RECORDED INFORMATION section start
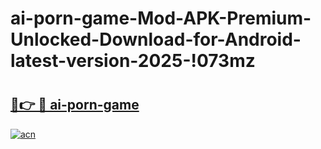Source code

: # ai-porn-game-Mod-APK-Premium-Unlocked-Download-for-Android-latest-version-2025-!073mz

# <h2><a href="https://6yeobo.esa.edu.pl?title=ai-porn-game&ref=073mz">🔗👉 🔴 ai-porn-game</a></h2>

[![acn](https://github.com/user-attachments/assets/0f9c940e-d8b0-45ae-aac7-cd30a18b3e1c)](https://6yeobo.esa.edu.pl?title=ai-porn-game&ref=073mz)

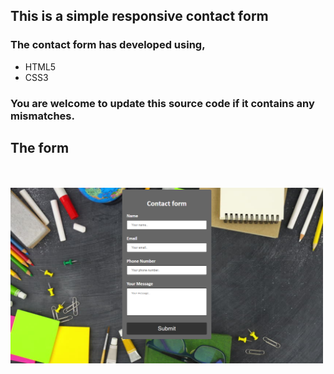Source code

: ## This is a simple responsive contact form

### The contact form has developed using,
* HTML5
* CSS3

### You are welcome to update this source code if it contains any mismatches. 

## The form
<br><br>
<img src="form.png" width="500">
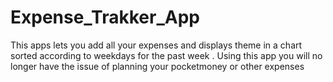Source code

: # Expense_Trakker_App
This apps lets you add all your expenses and displays theme in a chart sorted according to weekdays for the past week .
Using this app you will no longer have the issue of planning your pocketmoney or other expenses
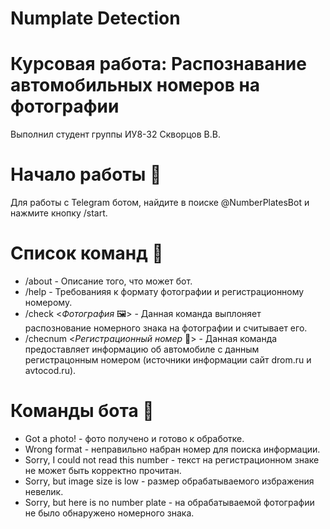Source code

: # Numplate Detection
# Курсовая работа: Распознавание автомобильных номеров на фотографии
Выполнил студент группы ИУ8-32 Скворцов В.В.

# Начало работы :rocket:
Для работы с Telegram ботом, найдите в поиске @NumberPlatesBot и нажмите кнопку /start.

# Список команд :scroll:
* /about - Описание того, что может бот.
* /help - Требованияя к формату фотографии и регистрационному номерому.
* /check <_Фотография_ :framed_picture:> - Данная команда выплоняет распознование номерного знака на фотографии и считывает его.
* /checnum <_Регистрационный номер_ :car:> - Данная команда предоставляет информацию об автомобиле с данным регистрацонным номером (источники информации сайт drom.ru и avtocod.ru).

# Команды бота 🤖

* Got a photo! - фото получено и готово к обработке.
* Wrong format - неправильно набран номер для поиска информации.
* Sorry, I could not read this number - текст на регистрационном знаке не может быть корректно прочитан.
* Sorry, but image size is low - размер обрабатываемого избражения невелик.
* Sorry, but here is no number plate - на обрабатываемой фотографии не было обнаружено номерного знака.
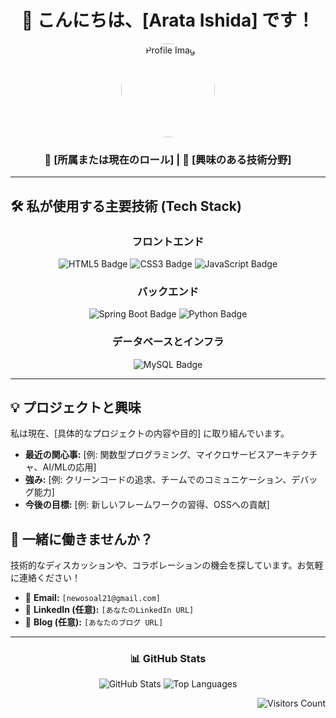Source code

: <div align="center">
  
  # 🚀 こんにちは、[Arata Ishida] です！
  
  <p align="center">
    <img src="[あなたのプロフィール画像URL]" width="150" alt="Profile Image" style="border-radius: 50%;">
  </p>

  ### 🏢 [所属または現在のロール] | 🌟 [興味のある技術分野]
  
  ---
</div>

## 🛠️ 私が使用する主要技術 (Tech Stack)

<div align="center">
  
### フロントエンド
  <img src="https://img.shields.io/badge/HTML5-E34F26?style=for-the-badge&logo=html5&logoColor=white" alt="HTML5 Badge">
  <img src="https://img.shields.io/badge/CSS3-1572B6?style=for-the-badge&logo=css3&logoColor=white" alt="CSS3 Badge">
  <img src="https://img.shields.io/badge/JavaScript-F7DF1E?style=for-the-badge&logo=javascript&logoColor=black" alt="JavaScript Badge">

  <br>

  ### バックエンド
  <img src="https://img.shields.io/badge/SpringBoot-6DB33F?style=for-the-badge&logo=spring-boot&logoColor=white" alt="Spring Boot Badge">
  <img src="https://img.shields.io/badge/Python-3776AB?style=for-the-badge&logo=python&logoColor=white" alt="Python Badge">


  <br>

  ### データベースとインフラ
  <img src="https://img.shields.io/badge/MySQL-4479A1?style=for-the-badge&logo=mysql&logoColor=white" alt="MySQL Badge">

</div>

---

## 💡 プロジェクトと興味

私は現在、[具体的なプロジェクトの内容や目的] に取り組んでいます。

* **最近の関心事:** [例: 関数型プログラミング、マイクロサービスアーキテクチャ、AI/MLの応用]
* **強み:** [例: クリーンコードの追求、チームでのコミュニケーション、デバッグ能力]
* **今後の目標:** [例: 新しいフレームワークの習得、OSSへの貢献]

## 🤝 一緒に働きませんか？

技術的なディスカッションや、コラボレーションの機会を探しています。お気軽に連絡ください！

* 📧 **Email:** `[newosoal21@gmail.com]`
* 🔗 **LinkedIn (任意):** `[あなたのLinkedIn URL]`
* 📝 **Blog (任意):** `[あなたのブログ URL]`

<div align="center">
  
  ---
  
  ### 📊 GitHub Stats
  <img src="https://github-readme-stats.vercel.app/api?username=[あなたのGitHubユーザー名]&show_icons=true&theme=vue&hide_border=true&locale=ja" alt="GitHub Stats">
  <img src="https://github-readme-stats.vercel.app/api/top-langs/?username=[あなたのGitHubユーザー名]&layout=compact&theme=vue&hide_border=true" alt="Top Languages">
  
</div>

<p align="right">
  <img src="https://profile-counter.glitch.me/[あなたのGitHubユーザー名]/count.svg" alt="Visitors Count">
</p>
RECORDED INFORMATION section end
:: WHAT YOU ARE ASKED TO DO ::
Within the entries above, find each line where "может" appears; copy every one.

:: ANSWER BOX ::
* /about - Описание того, что может бот.
* Sorry, I could not read this number - текст на регистрационном знаке не может быть корректно прочитан.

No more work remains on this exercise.